## Work order
Look below for the line that contains "energy: Energy is", then copy it and each following line exactly, through and including the line that contains "mode: Mode indicates".

## Data for analysis
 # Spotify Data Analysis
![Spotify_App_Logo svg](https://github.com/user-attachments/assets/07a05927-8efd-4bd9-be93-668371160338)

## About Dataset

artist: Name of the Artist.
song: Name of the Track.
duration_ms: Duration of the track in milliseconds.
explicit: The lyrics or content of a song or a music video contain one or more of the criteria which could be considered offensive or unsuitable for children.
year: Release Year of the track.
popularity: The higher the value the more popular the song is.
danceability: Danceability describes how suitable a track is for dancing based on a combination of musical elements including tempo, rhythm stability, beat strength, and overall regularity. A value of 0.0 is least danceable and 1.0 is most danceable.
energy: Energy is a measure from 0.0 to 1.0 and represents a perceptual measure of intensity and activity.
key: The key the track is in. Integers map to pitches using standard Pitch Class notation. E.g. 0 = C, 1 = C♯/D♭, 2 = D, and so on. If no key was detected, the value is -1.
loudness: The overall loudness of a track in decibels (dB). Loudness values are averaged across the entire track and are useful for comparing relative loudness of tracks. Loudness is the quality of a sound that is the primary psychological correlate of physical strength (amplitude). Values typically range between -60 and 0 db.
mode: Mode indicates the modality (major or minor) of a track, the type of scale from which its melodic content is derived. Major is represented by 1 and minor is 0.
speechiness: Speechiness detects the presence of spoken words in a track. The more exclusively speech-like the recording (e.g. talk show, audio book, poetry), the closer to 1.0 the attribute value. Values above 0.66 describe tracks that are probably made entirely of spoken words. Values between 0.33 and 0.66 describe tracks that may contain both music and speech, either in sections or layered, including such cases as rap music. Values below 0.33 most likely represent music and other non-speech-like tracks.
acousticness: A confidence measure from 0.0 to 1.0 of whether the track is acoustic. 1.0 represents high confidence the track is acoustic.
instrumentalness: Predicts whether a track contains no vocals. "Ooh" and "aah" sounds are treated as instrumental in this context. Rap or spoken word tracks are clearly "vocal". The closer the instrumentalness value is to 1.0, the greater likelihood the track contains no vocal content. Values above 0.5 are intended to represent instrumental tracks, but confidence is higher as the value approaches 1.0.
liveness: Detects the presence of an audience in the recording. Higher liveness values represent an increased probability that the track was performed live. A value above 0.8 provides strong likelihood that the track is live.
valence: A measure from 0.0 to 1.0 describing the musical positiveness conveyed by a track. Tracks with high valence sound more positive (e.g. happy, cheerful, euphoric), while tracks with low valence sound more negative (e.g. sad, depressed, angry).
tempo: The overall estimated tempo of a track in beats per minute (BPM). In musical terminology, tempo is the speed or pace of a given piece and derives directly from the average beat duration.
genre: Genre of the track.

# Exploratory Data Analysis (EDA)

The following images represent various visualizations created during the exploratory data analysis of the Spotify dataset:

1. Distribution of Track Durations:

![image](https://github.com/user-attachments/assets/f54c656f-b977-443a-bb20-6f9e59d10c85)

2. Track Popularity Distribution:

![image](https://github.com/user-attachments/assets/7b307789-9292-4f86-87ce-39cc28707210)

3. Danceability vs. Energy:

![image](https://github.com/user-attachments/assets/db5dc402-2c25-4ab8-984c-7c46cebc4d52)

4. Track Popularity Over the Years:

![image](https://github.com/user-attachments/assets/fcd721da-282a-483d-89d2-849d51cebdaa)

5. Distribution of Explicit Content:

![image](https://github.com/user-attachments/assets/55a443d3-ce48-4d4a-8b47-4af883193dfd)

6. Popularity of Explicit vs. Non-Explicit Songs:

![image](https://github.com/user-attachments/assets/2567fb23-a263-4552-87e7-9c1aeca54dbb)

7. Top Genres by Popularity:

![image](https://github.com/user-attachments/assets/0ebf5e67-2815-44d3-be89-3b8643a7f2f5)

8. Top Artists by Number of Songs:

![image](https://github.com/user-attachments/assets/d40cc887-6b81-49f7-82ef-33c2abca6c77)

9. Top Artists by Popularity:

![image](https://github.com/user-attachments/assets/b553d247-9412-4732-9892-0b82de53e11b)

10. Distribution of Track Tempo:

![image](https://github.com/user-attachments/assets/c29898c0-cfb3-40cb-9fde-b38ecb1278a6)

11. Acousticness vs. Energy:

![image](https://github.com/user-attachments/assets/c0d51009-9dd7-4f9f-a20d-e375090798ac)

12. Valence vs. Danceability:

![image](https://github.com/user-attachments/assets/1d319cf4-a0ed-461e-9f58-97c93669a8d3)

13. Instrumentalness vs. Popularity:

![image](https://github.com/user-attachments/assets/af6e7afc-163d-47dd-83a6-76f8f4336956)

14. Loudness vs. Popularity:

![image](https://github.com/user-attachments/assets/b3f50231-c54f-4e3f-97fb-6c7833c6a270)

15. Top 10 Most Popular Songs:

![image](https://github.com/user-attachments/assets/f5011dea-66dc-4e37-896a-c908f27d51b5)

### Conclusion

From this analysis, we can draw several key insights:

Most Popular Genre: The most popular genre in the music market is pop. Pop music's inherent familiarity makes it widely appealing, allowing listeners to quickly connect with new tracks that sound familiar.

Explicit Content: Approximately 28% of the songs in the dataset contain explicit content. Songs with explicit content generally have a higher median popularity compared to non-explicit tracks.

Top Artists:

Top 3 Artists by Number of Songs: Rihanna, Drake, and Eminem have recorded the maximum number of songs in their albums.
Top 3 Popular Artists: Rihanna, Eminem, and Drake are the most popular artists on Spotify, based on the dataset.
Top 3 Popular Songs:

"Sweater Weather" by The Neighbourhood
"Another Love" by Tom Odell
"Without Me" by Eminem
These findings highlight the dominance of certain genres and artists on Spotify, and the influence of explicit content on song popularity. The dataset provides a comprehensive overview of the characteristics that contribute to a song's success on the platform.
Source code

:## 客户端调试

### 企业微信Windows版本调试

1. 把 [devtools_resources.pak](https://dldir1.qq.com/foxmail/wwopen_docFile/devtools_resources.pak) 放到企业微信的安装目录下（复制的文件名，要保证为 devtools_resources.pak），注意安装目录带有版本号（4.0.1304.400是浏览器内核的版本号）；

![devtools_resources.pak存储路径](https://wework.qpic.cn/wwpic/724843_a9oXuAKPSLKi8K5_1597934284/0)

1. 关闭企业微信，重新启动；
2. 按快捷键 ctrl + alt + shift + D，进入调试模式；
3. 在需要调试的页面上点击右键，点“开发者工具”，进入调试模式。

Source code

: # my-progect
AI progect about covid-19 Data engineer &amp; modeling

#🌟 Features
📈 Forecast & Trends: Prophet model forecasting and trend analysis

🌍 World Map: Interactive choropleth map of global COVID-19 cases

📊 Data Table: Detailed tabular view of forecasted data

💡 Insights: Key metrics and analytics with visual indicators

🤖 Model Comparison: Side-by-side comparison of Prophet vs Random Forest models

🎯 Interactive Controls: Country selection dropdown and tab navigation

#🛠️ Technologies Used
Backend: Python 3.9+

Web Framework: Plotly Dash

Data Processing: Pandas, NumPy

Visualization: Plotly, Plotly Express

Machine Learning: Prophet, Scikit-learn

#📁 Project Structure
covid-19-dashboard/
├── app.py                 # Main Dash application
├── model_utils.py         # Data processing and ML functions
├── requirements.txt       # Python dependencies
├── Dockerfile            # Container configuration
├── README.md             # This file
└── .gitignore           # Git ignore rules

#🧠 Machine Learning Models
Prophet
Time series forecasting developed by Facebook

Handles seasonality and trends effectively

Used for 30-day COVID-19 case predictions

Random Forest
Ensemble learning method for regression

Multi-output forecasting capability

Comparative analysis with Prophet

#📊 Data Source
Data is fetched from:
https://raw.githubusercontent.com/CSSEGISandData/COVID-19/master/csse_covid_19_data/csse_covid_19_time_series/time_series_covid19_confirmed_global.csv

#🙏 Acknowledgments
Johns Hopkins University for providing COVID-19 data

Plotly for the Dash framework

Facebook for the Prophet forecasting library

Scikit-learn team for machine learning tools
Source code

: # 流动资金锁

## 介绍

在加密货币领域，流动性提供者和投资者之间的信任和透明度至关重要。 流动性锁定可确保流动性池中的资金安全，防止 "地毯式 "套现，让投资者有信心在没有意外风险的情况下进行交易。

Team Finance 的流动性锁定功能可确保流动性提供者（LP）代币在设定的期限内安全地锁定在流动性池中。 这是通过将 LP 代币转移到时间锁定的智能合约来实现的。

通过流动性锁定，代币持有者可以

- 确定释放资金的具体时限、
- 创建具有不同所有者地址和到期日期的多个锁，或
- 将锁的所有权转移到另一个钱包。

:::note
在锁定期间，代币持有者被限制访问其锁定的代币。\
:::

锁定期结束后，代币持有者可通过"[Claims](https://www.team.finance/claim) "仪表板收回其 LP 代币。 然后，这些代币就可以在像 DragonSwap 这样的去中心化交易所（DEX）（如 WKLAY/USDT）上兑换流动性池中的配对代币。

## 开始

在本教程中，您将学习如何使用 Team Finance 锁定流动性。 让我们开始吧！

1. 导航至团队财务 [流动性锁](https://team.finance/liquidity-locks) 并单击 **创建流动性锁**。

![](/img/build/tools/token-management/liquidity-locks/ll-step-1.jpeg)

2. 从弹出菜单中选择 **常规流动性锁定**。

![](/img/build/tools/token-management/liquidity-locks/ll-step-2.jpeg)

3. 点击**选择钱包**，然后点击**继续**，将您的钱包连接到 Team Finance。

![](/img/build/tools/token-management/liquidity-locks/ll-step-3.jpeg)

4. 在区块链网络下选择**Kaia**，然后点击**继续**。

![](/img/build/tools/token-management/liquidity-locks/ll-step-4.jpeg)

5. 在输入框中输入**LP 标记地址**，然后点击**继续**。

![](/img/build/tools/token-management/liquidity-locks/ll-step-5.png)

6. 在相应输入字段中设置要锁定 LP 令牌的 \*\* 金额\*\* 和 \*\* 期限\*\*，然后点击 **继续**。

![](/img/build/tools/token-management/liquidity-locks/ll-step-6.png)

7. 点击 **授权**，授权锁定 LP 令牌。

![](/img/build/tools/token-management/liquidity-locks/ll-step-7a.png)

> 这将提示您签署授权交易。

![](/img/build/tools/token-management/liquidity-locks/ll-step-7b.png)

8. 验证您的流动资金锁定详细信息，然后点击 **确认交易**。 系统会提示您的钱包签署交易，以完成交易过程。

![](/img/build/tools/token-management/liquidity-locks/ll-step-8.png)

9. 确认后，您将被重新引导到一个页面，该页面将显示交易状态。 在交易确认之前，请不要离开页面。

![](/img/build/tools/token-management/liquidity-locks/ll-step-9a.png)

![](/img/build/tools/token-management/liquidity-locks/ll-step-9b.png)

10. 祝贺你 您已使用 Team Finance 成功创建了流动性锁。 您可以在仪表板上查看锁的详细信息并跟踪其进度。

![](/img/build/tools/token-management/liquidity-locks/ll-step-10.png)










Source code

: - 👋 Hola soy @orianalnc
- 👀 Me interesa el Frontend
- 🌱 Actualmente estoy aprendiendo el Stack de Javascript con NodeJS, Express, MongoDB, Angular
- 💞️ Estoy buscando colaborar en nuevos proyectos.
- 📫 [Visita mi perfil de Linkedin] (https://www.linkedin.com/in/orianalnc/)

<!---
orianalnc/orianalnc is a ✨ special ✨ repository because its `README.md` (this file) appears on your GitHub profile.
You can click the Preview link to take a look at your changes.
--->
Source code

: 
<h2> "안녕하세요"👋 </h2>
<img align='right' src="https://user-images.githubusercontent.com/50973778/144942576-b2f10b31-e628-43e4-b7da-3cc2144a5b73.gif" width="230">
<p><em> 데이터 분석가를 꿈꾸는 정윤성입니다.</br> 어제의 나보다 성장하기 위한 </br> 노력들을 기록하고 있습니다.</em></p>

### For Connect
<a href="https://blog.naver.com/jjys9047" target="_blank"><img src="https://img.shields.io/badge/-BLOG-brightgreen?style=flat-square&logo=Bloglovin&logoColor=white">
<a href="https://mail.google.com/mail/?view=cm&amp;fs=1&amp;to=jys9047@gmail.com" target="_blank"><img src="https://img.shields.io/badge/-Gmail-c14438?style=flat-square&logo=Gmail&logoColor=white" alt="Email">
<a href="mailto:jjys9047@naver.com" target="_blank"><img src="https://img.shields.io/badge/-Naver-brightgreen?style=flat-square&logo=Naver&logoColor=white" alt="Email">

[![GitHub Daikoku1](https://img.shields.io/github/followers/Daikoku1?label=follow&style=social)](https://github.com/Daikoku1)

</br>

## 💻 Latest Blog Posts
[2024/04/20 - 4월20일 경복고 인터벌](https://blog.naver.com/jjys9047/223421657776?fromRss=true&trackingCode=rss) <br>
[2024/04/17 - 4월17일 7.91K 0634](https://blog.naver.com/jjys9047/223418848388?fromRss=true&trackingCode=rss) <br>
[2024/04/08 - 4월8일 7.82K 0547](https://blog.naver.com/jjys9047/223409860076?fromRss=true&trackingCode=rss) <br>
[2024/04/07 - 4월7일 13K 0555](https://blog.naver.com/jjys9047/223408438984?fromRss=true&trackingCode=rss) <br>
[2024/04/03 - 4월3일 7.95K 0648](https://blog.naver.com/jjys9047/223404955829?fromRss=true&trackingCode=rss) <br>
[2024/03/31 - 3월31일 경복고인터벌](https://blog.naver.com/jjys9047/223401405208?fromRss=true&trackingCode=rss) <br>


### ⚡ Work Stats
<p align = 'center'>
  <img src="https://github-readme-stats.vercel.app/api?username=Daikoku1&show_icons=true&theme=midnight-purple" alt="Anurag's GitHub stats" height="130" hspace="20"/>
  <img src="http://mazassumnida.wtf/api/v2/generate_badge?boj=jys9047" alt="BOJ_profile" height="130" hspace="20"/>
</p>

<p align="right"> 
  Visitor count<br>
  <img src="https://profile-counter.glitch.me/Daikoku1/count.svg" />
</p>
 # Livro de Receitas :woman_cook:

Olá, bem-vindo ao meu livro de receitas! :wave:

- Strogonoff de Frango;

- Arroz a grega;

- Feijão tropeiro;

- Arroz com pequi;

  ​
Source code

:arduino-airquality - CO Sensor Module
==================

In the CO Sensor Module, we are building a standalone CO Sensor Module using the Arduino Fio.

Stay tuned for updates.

## Your solution
energy: Energy is a measure from 0.0 to 1.0 and represents a perceptual measure of intensity and activity.
key: The key the track is in. Integers map to pitches using standard Pitch Class notation. E.g. 0 = C, 1 = C♯/D♭, 2 = D, and so on. If no key was detected, the value is -1.
loudness: The overall loudness of a track in decibels (dB). Loudness values are averaged across the entire track and are useful for comparing relative loudness of tracks. Loudness is the quality of a sound that is the primary psychological correlate of physical strength (amplitude). Values typically range between -60 and 0 db.
mode: Mode indicates the modality (major or minor) of a track, the type of scale from which its melodic content is derived. Major is represented by 1 and minor is 0.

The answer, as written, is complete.